United States District Court, Ninth Circuit, California, N.D. California, San Jose Division
Oct 6, 2004
C03-00896 HRL (N.D. Cal. Oct. 6, 2004)

Opinion


KWI C. BUTLER, Plaintiff, v. AARON MEDICAL INDUSTRIES, INC. and DOES 1-50, inclusive, Defendants. No. C03-00896 HRL Docket No. 162 United States District Court, N.D. California, San Jose Division. October 6, 2004

          ORDER DENYING DEFENDANT'S MOTION FOR PARTIAL SUMMARY JUDGMENT

          HOWARD R. LLOYD, Magistrate Judge.

         This is a products liability action based on the court's diversity jurisdiction. Plaintiff claims that she sustained injuries during cosmetic eye surgery as a result of defendant's failure to adequately warn of risks associated with its cautery device which was used during the surgery. On October 5, 2004, this court heard defendant's motion for summary judgment on plaintiff's claims for fraudulent concealment and punitive damages. Plaintiff opposed the motion. Based upon the papers filed by the parties, as well as the arguments of counsel, the motion is denied.

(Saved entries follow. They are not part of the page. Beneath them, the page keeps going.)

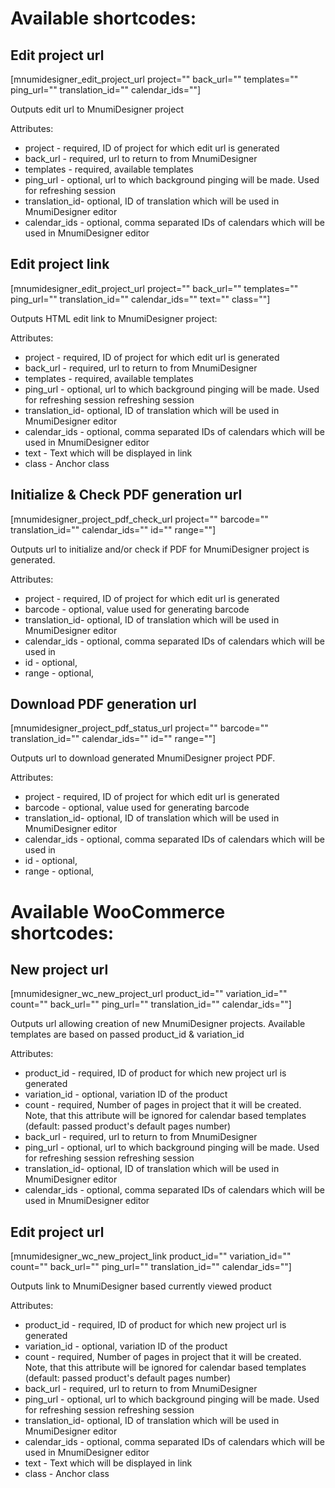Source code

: Available shortcodes:
=====================

Edit project url
----------------

[mnumidesigner_edit_project_url project="" back_url="" templates="" ping_url="" translation_id="" calendar_ids=""]

Outputs edit url to MnumiDesigner project

Attributes:
* project       - required, ID of project for which edit url is generated
* back_url      - required, url to return to from MnumiDesigner
* templates     - required, available templates
* ping_url      - optional, url to which background pinging will be made.
                  Used for refreshing session
* translation_id- optional, ID of translation which will be used in
                  MnumiDesigner editor
* calendar_ids  - optional, comma separated IDs of calendars which will be used in
                  MnumiDesigner editor

Edit project link
-----------------

[mnumidesigner_edit_project_url project="" back_url="" templates="" ping_url="" translation_id="" calendar_ids="" text="" class=""]

Outputs HTML edit link to MnumiDesigner project:

Attributes:
* project       - required, ID of project for which edit url is generated
* back_url      - required, url to return to from MnumiDesigner
* templates     - required, available templates
* ping_url      - optional, url to which background pinging will be made.
                  Used for refreshing session refreshing session
* translation_id- optional, ID of translation which will be used in
                  MnumiDesigner editor
* calendar_ids  - optional, comma separated IDs of calendars which will be used in
                  MnumiDesigner editor
* text          - Text which will be displayed in link
* class         - Anchor class

Initialize & Check PDF generation url
-------------------------------------

[mnumidesigner_project_pdf_check_url project="" barcode="" translation_id="" calendar_ids="" id="" range=""]

Outputs url to initialize and/or check if PDF for MnumiDesigner project is generated.

Attributes:
* project       - required, ID of project for which edit url is generated
* barcode       - optional, value used for generating barcode
* translation_id- optional, ID of translation which will be used in
                  MnumiDesigner editor
* calendar_ids  - optional, comma separated IDs of calendars which will be used in
* id            - optional, 
* range         - optional, 

Download PDF generation url
---------------------------

[mnumidesigner_project_pdf_status_url project="" barcode="" translation_id="" calendar_ids="" id="" range=""]

Outputs url to download generated MnumiDesigner project PDF.

Attributes:
* project       - required, ID of project for which edit url is generated
* barcode       - optional, value used for generating barcode
* translation_id- optional, ID of translation which will be used in
                  MnumiDesigner editor
* calendar_ids  - optional, comma separated IDs of calendars which will be used in
* id            - optional, 
* range         - optional, 


Available WooCommerce shortcodes:
=================================

New project url
---------------

[mnumidesigner_wc_new_project_url product_id="" variation_id="" count="" back_url="" ping_url="" translation_id="" calendar_ids=""]

Outputs url allowing creation of new MnumiDesigner projects.
Available templates are based on passed product_id & variation_id

Attributes:
* product_id    - required, ID of product for which new project url is generated
* variation_id  - optional, variation ID of the product
* count         - required, Number of pages in project that it will be created.
                  Note, that this attribute will be ignored for calendar based
                  templates  (default: passed product's default pages number)
* back_url      - required, url to return to from MnumiDesigner
* ping_url      - optional, url to which background pinging will be made.
                  Used for refreshing session refreshing session
* translation_id- optional, ID of translation which will be used in
                  MnumiDesigner editor
* calendar_ids  - optional, comma separated IDs of calendars which will be used in
                  MnumiDesigner editor


Edit project url
----------------

[mnumidesigner_wc_new_project_link product_id="" variation_id="" count="" back_url="" ping_url="" translation_id="" calendar_ids=""]

Outputs link to MnumiDesigner based currently viewed product

Attributes:

* product_id    - required, ID of product for which new project url is generated
* variation_id  - optional, variation ID of the product
* count         - required, Number of pages in project that it will be created.
                  Note, that this attribute will be ignored for calendar based
                  templates  (default: passed product's default pages number)
* back_url      - required, url to return to from MnumiDesigner
* ping_url      - optional, url to which background pinging will be made.
                  Used for refreshing session refreshing session
* translation_id- optional, ID of translation which will be used in
                  MnumiDesigner editor
* calendar_ids  - optional, comma separated IDs of calendars which will be used in
                  MnumiDesigner editor
* text          - Text which will be displayed in link
* class         - Anchor class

Pursuant to 28 U.S.C. § 636(c) and Fed.R.Civ.P. 73, all parties have expressly consented that all proceedings in this matter may be heard and finally adjudicated by the undersigned magistrate judge.

         I. BACKGROUND

         For purposes of the present motion, the following facts are not materially disputed by the parties:

         On May 1, 2002, plaintiff Kwi C. Butler ("plaintiff") underwent cosmetic eye surgery at Travis Air Force Base. The surgery was performed by Dr. Amir Pirouzian. During the surgery, Dr. Pirouzian used a handheld cautery device - the Model AA03 High Temp Loop Cautery Device (the "AA03") - produced by defendant Aaron Medical Industries ("defendant"). During the surgery, the surgical drapes covering plaintiff's face caught fire. Plaintiff suffered facial burns and scarring.

Defendant claims that it was erroneously sued as "Aaron Medical Industries, Inc., " and that its correct name is Bovie Medical Corporation (also known as Aaron Medical Industries).

         The parties characterize the facts about the fire differently, and draw different inferences from those facts as to defendant's alleged duty to warn of risks associated with the use of the AA03. Plaintiff contends that the intense heat or a spark from the AA03 ignited the oxygen flow from the nasal cannula. She claims that (1) the AA03 was approximately 20-22 centimeters from the nasal cannula at the time the fire ignited, and (2) defendant failed to provide an adequate warning as to the risk of fire.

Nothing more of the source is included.